WHAT THIS TASK INVOLVES
Pictures aside, repeat every record below exactly.

DATA IN THIS EXERCISE
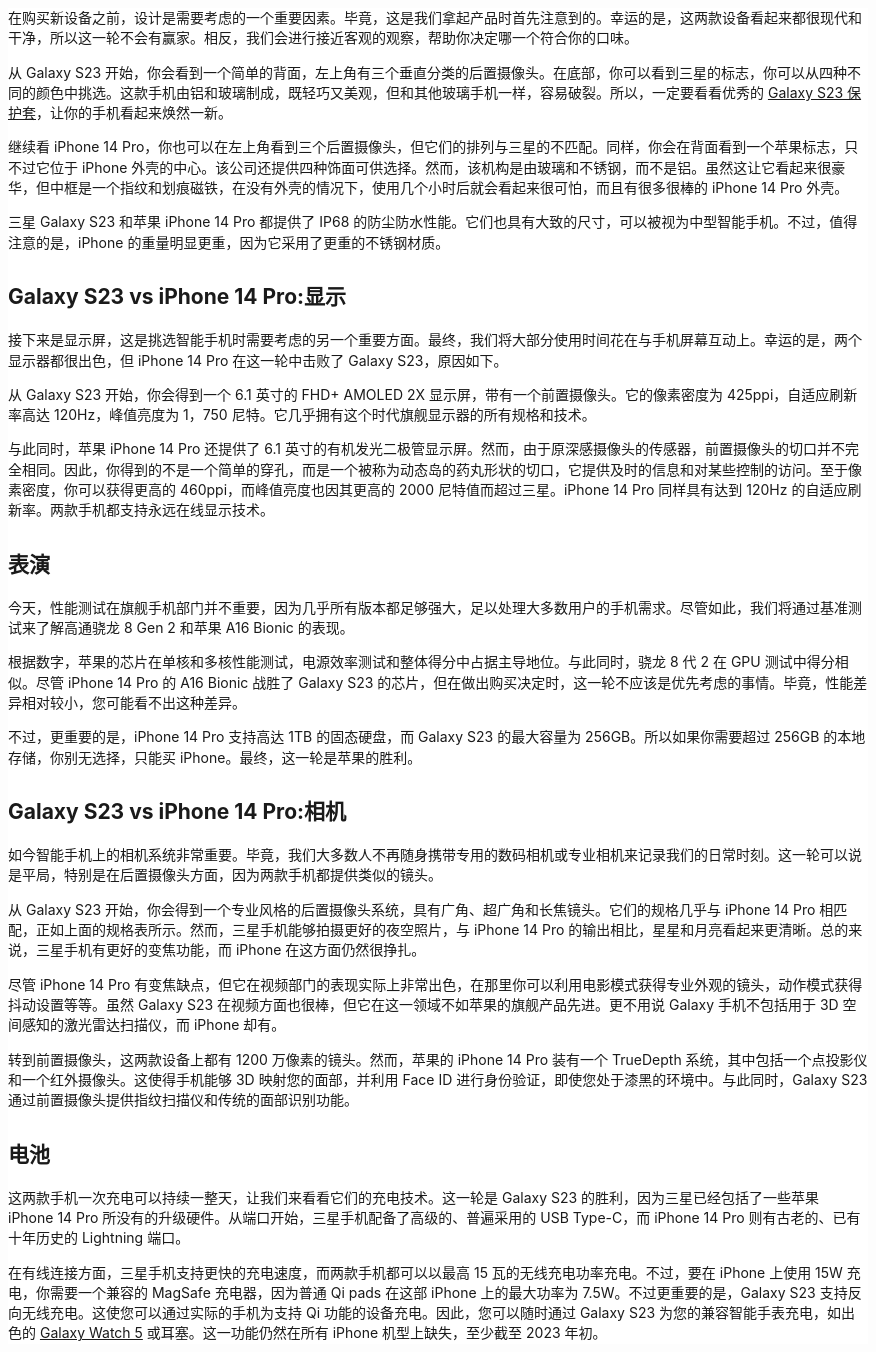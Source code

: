 在购买新设备之前，设计是需要考虑的一个重要因素。毕竟，这是我们拿起产品时首先注意到的。幸运的是，这两款设备看起来都很现代和干净，所以这一轮不会有赢家。相反，我们会进行接近客观的观察，帮助你决定哪一个符合你的口味。

从 Galaxy S23 开始，你会看到一个简单的背面，左上角有三个垂直分类的后置摄像头。在底部，你可以看到三星的标志，你可以从四种不同的颜色中挑选。这款手机由铝和玻璃制成，既轻巧又美观，但和其他玻璃手机一样，容易破裂。所以，一定要看看优秀的 [Galaxy S23 保护套](https://www.xda-developers.com/best-cases-samsung-galaxy-s23/)，让你的手机看起来焕然一新。

继续看 iPhone 14 Pro，你也可以在左上角看到三个后置摄像头，但它们的排列与三星的不匹配。同样，你会在背面看到一个苹果标志，只不过它位于 iPhone 外壳的中心。该公司还提供四种饰面可供选择。然而，该机构是由玻璃和不锈钢，而不是铝。虽然这让它看起来很豪华，但中框是一个指纹和划痕磁铁，在没有外壳的情况下，使用几个小时后就会看起来很可怕，而且有很多很棒的 iPhone 14 Pro 外壳。

三星 Galaxy S23 和苹果 iPhone 14 Pro 都提供了 IP68 的防尘防水性能。它们也具有大致的尺寸，可以被视为中型智能手机。不过，值得注意的是，iPhone 的重量明显更重，因为它采用了更重的不锈钢材质。

## Galaxy S23 vs iPhone 14 Pro:显示

接下来是显示屏，这是挑选智能手机时需要考虑的另一个重要方面。最终，我们将大部分使用时间花在与手机屏幕互动上。幸运的是，两个显示器都很出色，但 iPhone 14 Pro 在这一轮中击败了 Galaxy S23，原因如下。

从 Galaxy S23 开始，你会得到一个 6.1 英寸的 FHD+ AMOLED 2X 显示屏，带有一个前置摄像头。它的像素密度为 425ppi，自适应刷新率高达 120Hz，峰值亮度为 1，750 尼特。它几乎拥有这个时代旗舰显示器的所有规格和技术。

与此同时，苹果 iPhone 14 Pro 还提供了 6.1 英寸的有机发光二极管显示屏。然而，由于原深感摄像头的传感器，前置摄像头的切口并不完全相同。因此，你得到的不是一个简单的穿孔，而是一个被称为动态岛的药丸形状的切口，它提供及时的信息和对某些控制的访问。至于像素密度，你可以获得更高的 460ppi，而峰值亮度也因其更高的 2000 尼特值而超过三星。iPhone 14 Pro 同样具有达到 120Hz 的自适应刷新率。两款手机都支持永远在线显示技术。

## 表演

今天，性能测试在旗舰手机部门并不重要，因为几乎所有版本都足够强大，足以处理大多数用户的手机需求。尽管如此，我们将通过基准测试来了解高通骁龙 8 Gen 2 和苹果 A16 Bionic 的表现。

根据数字，苹果的芯片在单核和多核性能测试，电源效率测试和整体得分中占据主导地位。与此同时，骁龙 8 代 2 在 GPU 测试中得分相似。尽管 iPhone 14 Pro 的 A16 Bionic 战胜了 Galaxy S23 的芯片，但在做出购买决定时，这一轮不应该是优先考虑的事情。毕竟，性能差异相对较小，您可能看不出这种差异。

不过，更重要的是，iPhone 14 Pro 支持高达 1TB 的固态硬盘，而 Galaxy S23 的最大容量为 256GB。所以如果你需要超过 256GB 的本地存储，你别无选择，只能买 iPhone。最终，这一轮是苹果的胜利。

## Galaxy S23 vs iPhone 14 Pro:相机

如今智能手机上的相机系统非常重要。毕竟，我们大多数人不再随身携带专用的数码相机或专业相机来记录我们的日常时刻。这一轮可以说是平局，特别是在后置摄像头方面，因为两款手机都提供类似的镜头。

从 Galaxy S23 开始，你会得到一个专业风格的后置摄像头系统，具有广角、超广角和长焦镜头。它们的规格几乎与 iPhone 14 Pro 相匹配，正如上面的规格表所示。然而，三星手机能够拍摄更好的夜空照片，与 iPhone 14 Pro 的输出相比，星星和月亮看起来更清晰。总的来说，三星手机有更好的变焦功能，而 iPhone 在这方面仍然很挣扎。

尽管 iPhone 14 Pro 有变焦缺点，但它在视频部门的表现实际上非常出色，在那里你可以利用电影模式获得专业外观的镜头，动作模式获得抖动设置等等。虽然 Galaxy S23 在视频方面也很棒，但它在这一领域不如苹果的旗舰产品先进。更不用说 Galaxy 手机不包括用于 3D 空间感知的激光雷达扫描仪，而 iPhone 却有。

转到前置摄像头，这两款设备上都有 1200 万像素的镜头。然而，苹果的 iPhone 14 Pro 装有一个 TrueDepth 系统，其中包括一个点投影仪和一个红外摄像头。这使得手机能够 3D 映射您的面部，并利用 Face ID 进行身份验证，即使您处于漆黑的环境中。与此同时，Galaxy S23 通过前置摄像头提供指纹扫描仪和传统的面部识别功能。

## 电池

这两款手机一次充电可以持续一整天，让我们来看看它们的充电技术。这一轮是 Galaxy S23 的胜利，因为三星已经包括了一些苹果 iPhone 14 Pro 所没有的升级硬件。从端口开始，三星手机配备了高级的、普遍采用的 USB Type-C，而 iPhone 14 Pro 则有古老的、已有十年历史的 Lightning 端口。

在有线连接方面，三星手机支持更快的充电速度，而两款手机都可以以最高 15 瓦的无线充电功率充电。不过，要在 iPhone 上使用 15W 充电，你需要一个兼容的 MagSafe 充电器，因为普通 Qi pads 在这部 iPhone 上的最大功率为 7.5W。不过更重要的是，Galaxy S23 支持反向无线充电。这使您可以通过实际的手机为支持 Qi 功能的设备充电。因此，您可以随时通过 Galaxy S23 为您的兼容智能手表充电，如出色的 [Galaxy Watch 5](https://www.xda-developers.com/samsung-galaxy-watch-5-review/) 或耳塞。这一功能仍然在所有 iPhone 机型上缺失，至少截至 2023 年初。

SOLUTION FOR THIS TASK
Source code

: 在购买新设备之前，设计是需要考虑的一个重要因素。毕竟，这是我们拿起产品时首先注意到的。幸运的是，这两款设备看起来都很现代和干净，所以这一轮不会有赢家。相反，我们会进行接近客观的观察，帮助你决定哪一个符合你的口味。

从 Galaxy S23 开始，你会看到一个简单的背面，左上角有三个垂直分类的后置摄像头。在底部，你可以看到三星的标志，你可以从四种不同的颜色中挑选。这款手机由铝和玻璃制成，既轻巧又美观，但和其他玻璃手机一样，容易破裂。所以，一定要看看优秀的 [Galaxy S23 保护套](https://www.xda-developers.com/best-cases-samsung-galaxy-s23/)，让你的手机看起来焕然一新。

继续看 iPhone 14 Pro，你也可以在左上角看到三个后置摄像头，但它们的排列与三星的不匹配。同样，你会在背面看到一个苹果标志，只不过它位于 iPhone 外壳的中心。该公司还提供四种饰面可供选择。然而，该机构是由玻璃和不锈钢，而不是铝。虽然这让它看起来很豪华，但中框是一个指纹和划痕磁铁，在没有外壳的情况下，使用几个小时后就会看起来很可怕，而且有很多很棒的 iPhone 14 Pro 外壳。

三星 Galaxy S23 和苹果 iPhone 14 Pro 都提供了 IP68 的防尘防水性能。它们也具有大致的尺寸，可以被视为中型智能手机。不过，值得注意的是，iPhone 的重量明显更重，因为它采用了更重的不锈钢材质。

## Galaxy S23 vs iPhone 14 Pro:显示

接下来是显示屏，这是挑选智能手机时需要考虑的另一个重要方面。最终，我们将大部分使用时间花在与手机屏幕互动上。幸运的是，两个显示器都很出色，但 iPhone 14 Pro 在这一轮中击败了 Galaxy S23，原因如下。

从 Galaxy S23 开始，你会得到一个 6.1 英寸的 FHD+ AMOLED 2X 显示屏，带有一个前置摄像头。它的像素密度为 425ppi，自适应刷新率高达 120Hz，峰值亮度为 1，750 尼特。它几乎拥有这个时代旗舰显示器的所有规格和技术。

与此同时，苹果 iPhone 14 Pro 还提供了 6.1 英寸的有机发光二极管显示屏。然而，由于原深感摄像头的传感器，前置摄像头的切口并不完全相同。因此，你得到的不是一个简单的穿孔，而是一个被称为动态岛的药丸形状的切口，它提供及时的信息和对某些控制的访问。至于像素密度，你可以获得更高的 460ppi，而峰值亮度也因其更高的 2000 尼特值而超过三星。iPhone 14 Pro 同样具有达到 120Hz 的自适应刷新率。两款手机都支持永远在线显示技术。

## 表演

今天，性能测试在旗舰手机部门并不重要，因为几乎所有版本都足够强大，足以处理大多数用户的手机需求。尽管如此，我们将通过基准测试来了解高通骁龙 8 Gen 2 和苹果 A16 Bionic 的表现。

根据数字，苹果的芯片在单核和多核性能测试，电源效率测试和整体得分中占据主导地位。与此同时，骁龙 8 代 2 在 GPU 测试中得分相似。尽管 iPhone 14 Pro 的 A16 Bionic 战胜了 Galaxy S23 的芯片，但在做出购买决定时，这一轮不应该是优先考虑的事情。毕竟，性能差异相对较小，您可能看不出这种差异。

不过，更重要的是，iPhone 14 Pro 支持高达 1TB 的固态硬盘，而 Galaxy S23 的最大容量为 256GB。所以如果你需要超过 256GB 的本地存储，你别无选择，只能买 iPhone。最终，这一轮是苹果的胜利。

## Galaxy S23 vs iPhone 14 Pro:相机

如今智能手机上的相机系统非常重要。毕竟，我们大多数人不再随身携带专用的数码相机或专业相机来记录我们的日常时刻。这一轮可以说是平局，特别是在后置摄像头方面，因为两款手机都提供类似的镜头。

从 Galaxy S23 开始，你会得到一个专业风格的后置摄像头系统，具有广角、超广角和长焦镜头。它们的规格几乎与 iPhone 14 Pro 相匹配，正如上面的规格表所示。然而，三星手机能够拍摄更好的夜空照片，与 iPhone 14 Pro 的输出相比，星星和月亮看起来更清晰。总的来说，三星手机有更好的变焦功能，而 iPhone 在这方面仍然很挣扎。

尽管 iPhone 14 Pro 有变焦缺点，但它在视频部门的表现实际上非常出色，在那里你可以利用电影模式获得专业外观的镜头，动作模式获得抖动设置等等。虽然 Galaxy S23 在视频方面也很棒，但它在这一领域不如苹果的旗舰产品先进。更不用说 Galaxy 手机不包括用于 3D 空间感知的激光雷达扫描仪，而 iPhone 却有。

转到前置摄像头，这两款设备上都有 1200 万像素的镜头。然而，苹果的 iPhone 14 Pro 装有一个 TrueDepth 系统，其中包括一个点投影仪和一个红外摄像头。这使得手机能够 3D 映射您的面部，并利用 Face ID 进行身份验证，即使您处于漆黑的环境中。与此同时，Galaxy S23 通过前置摄像头提供指纹扫描仪和传统的面部识别功能。

## 电池

这两款手机一次充电可以持续一整天，让我们来看看它们的充电技术。这一轮是 Galaxy S23 的胜利，因为三星已经包括了一些苹果 iPhone 14 Pro 所没有的升级硬件。从端口开始，三星手机配备了高级的、普遍采用的 USB Type-C，而 iPhone 14 Pro 则有古老的、已有十年历史的 Lightning 端口。

在有线连接方面，三星手机支持更快的充电速度，而两款手机都可以以最高 15 瓦的无线充电功率充电。不过，要在 iPhone 上使用 15W 充电，你需要一个兼容的 MagSafe 充电器，因为普通 Qi pads 在这部 iPhone 上的最大功率为 7.5W。不过更重要的是，Galaxy S23 支持反向无线充电。这使您可以通过实际的手机为支持 Qi 功能的设备充电。因此，您可以随时通过 Galaxy S23 为您的兼容智能手表充电，如出色的 [Galaxy Watch 5](https://www.xda-developers.com/samsung-galaxy-watch-5-review/) 或耳塞。这一功能仍然在所有 iPhone 机型上缺失，至少截至 2023 年初。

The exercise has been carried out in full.